[DATA LISTING]:
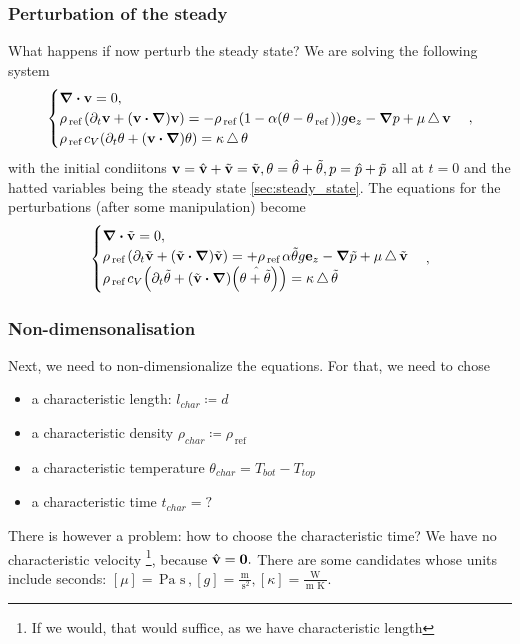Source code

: \documentclass[reqno, a4paper]{article}
\begin{document}
\subsubsection{Perturbation of the steady}
\label{sec:perturbation}
What happens if now perturb the steady state? We are solving the following system
\[
	\begin{cases}
		\divergence{\vb{v}} = 0, \\
		\rho_{\, \text{ref} \,}\qty(\partial_t \vb{v}+ \qty(\vb{v} \vdot \grad)\vb{v}) = -\rho_{\, \text{ref} \,}\qty(1- \alpha\qty(\theta-\theta_{\, \text{ref} \,}))g \vb{e}_z - \grad p + \mu \laplace \vb{v}\\ 
		\rho_{\, \text{ref} \,} c_{V}\qty(\partial_t \theta + \qty(\vb{v} \vdot \grad)\theta) = \kappa \laplace\theta
	\end{cases},
\]
with the initial condiitons $\vb{v} = \hat{\vb{v}} + \tilde{\vb{v}} = \tilde{\vb{v}}, \theta = \hat{\theta}+ \tilde{\theta}, p = \hat{p}+ \tilde{p}$ all at $t =0$ and the hatted variables being the steady state \ref{sec:steady_state}. The equations for the perturbations (after some manipulation) become 
\[
	\begin{cases}
		\divergence{\tilde{\vb{v}}} = 0, \\
		\rho_{\, \text{ref} \,}\qty(\partial_t \tilde{\vb{v}}+ \qty(\tilde{\vb{v}} \vdot \grad)\tilde{\vb{v}}) = +\rho_{\, \text{ref} \,} \alpha\tilde{\theta}g \vb{e}_z - \grad \tilde{p} + \mu \laplace \tilde{\vb{v}}\\ 
		\rho_{\, \text{ref} \,} c_{V}\qty(\partial_t \tilde{\theta} + \qty(\tilde{\vb{v}} \vdot \grad)\qty(\hat{\theta + \tilde{\theta}})) = \kappa \laplace\tilde{\theta}
	\end{cases},
\]
\subsubsection{Non-dimensonalisation}
\label{sec:dimless}
Next, we need to non-dimensionalize the equations. For that, we need to chose 
\begin{itemize}
	\item a characteristic length: $l_{char} \coloneq d$
	\item a characteristic density $\rho_{char} \coloneq  \rho_{\, \text{ref} \,}$
	\item a characteristic temperature $\theta_{char} = T_{bot}-T_{top}$
	\item a characteristic time $t_{char} = ?$
\end{itemize}
There is however a problem: how to choose the characteristic time? We have no characteristic velocity \footnote{If we would, that would suffice, as we have characteristic length}, because $\hat{\vb{v}} = \vb{0}.$ There are some candidates whose units include seconds: $[\mu] = \, \text{Pa s} \,, [g] = \frac{\, \text{m} \,}{\, \text{s}^{2}}, [\kappa] = \frac{\, \text{W} \,}{\, \text{m K} \,}.$
\end{document}
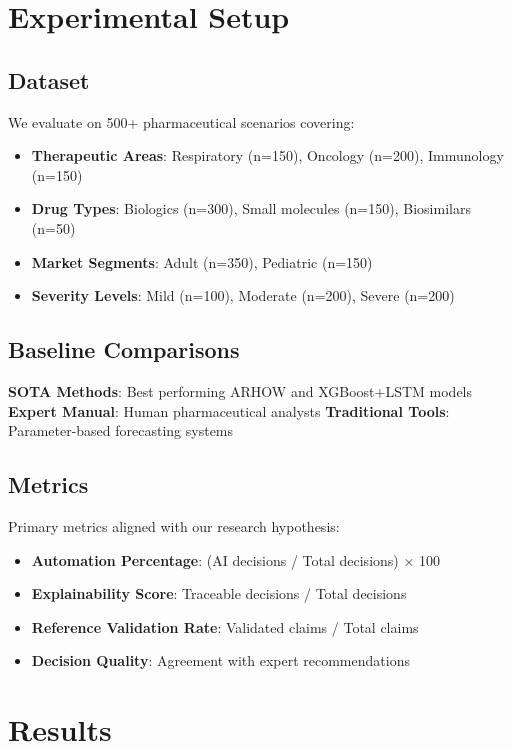 \documentclass{article}
\begin{document}
\section{Experimental Setup}

\subsection{Dataset}

We evaluate on 500+ pharmaceutical scenarios covering:
\begin{itemize}
    \item \textbf{Therapeutic Areas}: Respiratory (n=150), Oncology (n=200), Immunology (n=150)
    \item \textbf{Drug Types}: Biologics (n=300), Small molecules (n=150), Biosimilars (n=50)
    \item \textbf{Market Segments}: Adult (n=350), Pediatric (n=150)
    \item \textbf{Severity Levels}: Mild (n=100), Moderate (n=200), Severe (n=200)
\end{itemize}

\subsection{Baseline Comparisons}

\textbf{SOTA Methods}: Best performing ARHOW and XGBoost+LSTM models
\textbf{Expert Manual}: Human pharmaceutical analysts
\textbf{Traditional Tools}: Parameter-based forecasting systems

\subsection{Metrics}

Primary metrics aligned with our research hypothesis:
\begin{itemize}
    \item \textbf{Automation Percentage}: (AI decisions / Total decisions) × 100
    \item \textbf{Explainability Score}: Traceable decisions / Total decisions
    \item \textbf{Reference Validation Rate}: Validated claims / Total claims
    \item \textbf{Decision Quality}: Agreement with expert recommendations
\end{itemize}

\section{Results}
\end{document}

[TASK STATEMENT]: Only the lines from the one containing "Primary metrics aligned" through the end of the entries above belong in the answer; repeat them exactly.

[ANSWER TO THIS EXERCISE]:
Primary metrics aligned with our research hypothesis:
\begin{itemize}
    \item \textbf{Automation Percentage}: (AI decisions / Total decisions) × 100
    \item \textbf{Explainability Score}: Traceable decisions / Total decisions
    \item \textbf{Reference Validation Rate}: Validated claims / Total claims
    \item \textbf{Decision Quality}: Agreement with expert recommendations
\end{itemize}

\section{Results}
\end{document}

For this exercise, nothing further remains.